While Hamas has a long and known history of using tunnels for various purposes, the existence of a broad network of attack tunnels is a substantial threat to Israel that will weigh heavily on its strategic thinking going forward. The constant fear of attack from below will now be at the forefront of Gaza-border residents’ minds and preventing infiltrations will become a major task of the IDF. One successful attack could result in hundreds of Israeli civilians slaughtered or the taking hostage of whole border communities.
Information corroborated during interrogations of captured Hamas fighters revealed an elaborate mass-scale attack was planned by Hamas to be carried out on Rosh Hashanah (Jewish New Year, falling on Sept. 25 and 26 this year), Israeli reports say. The attack reportedly was planned to involve hundreds of Hamas fighters emerging from dozens of different tunnel entrances at once, and would likely have resulted in unprecedented numbers of Israeli dead and/or kidnapped.
The revelation of these plans justifiably raised alarm amongst Israelis. As of writing, many Israeli border communities remain ghost towns, with residents fearing such nightmarish scenarios.
While not an entirely new phenomenon, the scale of the tunnel network on the Gaza border came as quite a surprise to Israelis. According to journalist Avi Issacharoff, before the operation the IDF figured Hamas had around 15 attack tunnels – “a major underestimate” in his words.
Dr. Eado Hecht of the Begin-Sadat Centre for Strategic Studies asserts that the tunnels “in themselves teach us nothing new on the political or strategic level”, but rather indicate a shifting of Hamas tactics.
He sees the tunnels as a new technique for terrorising Israelis as Hamas pursues its goal of destroying Israel, noting that Hamas’ preferred strategy in terms of cost and casualty rates was suicide bombings – a tactic now put to a virtual halt by Israel’s border defences. After the implementation of these defences Hamas turned to rocket attacks, now rendered less effective by the Iron Dome system and thus has now shifted to tunnel attacks which “are even less cost-efficient than rockets… BUT – any success of a tunnel attack, whether an infiltration attack or an explosion under a civilian or military target, could be extremely deadly.” Moreover, like suicide bombings, tunnels are highly effective at instilling fear amongst the Israeli population.

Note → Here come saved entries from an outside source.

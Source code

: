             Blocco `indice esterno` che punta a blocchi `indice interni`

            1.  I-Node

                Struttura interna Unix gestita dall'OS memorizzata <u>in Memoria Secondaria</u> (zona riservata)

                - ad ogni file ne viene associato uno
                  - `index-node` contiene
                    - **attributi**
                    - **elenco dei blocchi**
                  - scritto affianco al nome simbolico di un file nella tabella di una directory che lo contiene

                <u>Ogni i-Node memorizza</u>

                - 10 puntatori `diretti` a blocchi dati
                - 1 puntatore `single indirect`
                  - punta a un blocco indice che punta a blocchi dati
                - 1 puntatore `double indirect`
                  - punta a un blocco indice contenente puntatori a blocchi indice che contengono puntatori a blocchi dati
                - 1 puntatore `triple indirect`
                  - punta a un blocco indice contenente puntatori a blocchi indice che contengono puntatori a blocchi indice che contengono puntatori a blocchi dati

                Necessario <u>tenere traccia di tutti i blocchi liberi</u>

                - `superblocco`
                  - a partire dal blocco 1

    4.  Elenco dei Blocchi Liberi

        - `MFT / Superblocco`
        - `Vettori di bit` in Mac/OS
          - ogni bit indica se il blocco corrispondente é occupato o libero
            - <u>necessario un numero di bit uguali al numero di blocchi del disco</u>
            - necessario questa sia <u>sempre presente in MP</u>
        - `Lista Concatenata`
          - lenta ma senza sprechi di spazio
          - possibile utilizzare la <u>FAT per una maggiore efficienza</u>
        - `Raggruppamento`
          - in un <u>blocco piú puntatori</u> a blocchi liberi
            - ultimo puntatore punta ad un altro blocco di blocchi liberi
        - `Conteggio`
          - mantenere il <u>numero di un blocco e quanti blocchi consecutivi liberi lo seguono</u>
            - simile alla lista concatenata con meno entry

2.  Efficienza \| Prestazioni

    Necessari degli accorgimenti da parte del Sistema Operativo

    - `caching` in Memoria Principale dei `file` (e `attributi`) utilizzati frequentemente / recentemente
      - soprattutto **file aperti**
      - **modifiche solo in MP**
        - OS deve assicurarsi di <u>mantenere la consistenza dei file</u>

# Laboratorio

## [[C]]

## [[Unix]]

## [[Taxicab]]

Hamas’ use of tunnels – how and why?
Tunnel warfare is nothing new. Despite its labour intensiveness and the specific military circumstances it requires – static lines or siege combat – its history in warfare dates from well before modern times.
It is believed that Jews used tunnels when fighting the Romans during the second century Bar-Kohkba revolt in Judea. Both sides in WWI used tunnels as a military tool to attempt to break the gory stalemate of trench warfare. During the Vietnam War, a vast complex of around 120 kilometres of tunnels under Saigon was used by Viet Cong forces to hide, as communication and supply routes, weapons caches, and even as living quarters.
The Gaza Strip has a long history with tunnels. Dating back to the days of Alexander the Great, tunnels have been employed for warfare and commerce in the coastal enclave. However, nowadays, Hamas-run Gaza has a few varieties of tunnel.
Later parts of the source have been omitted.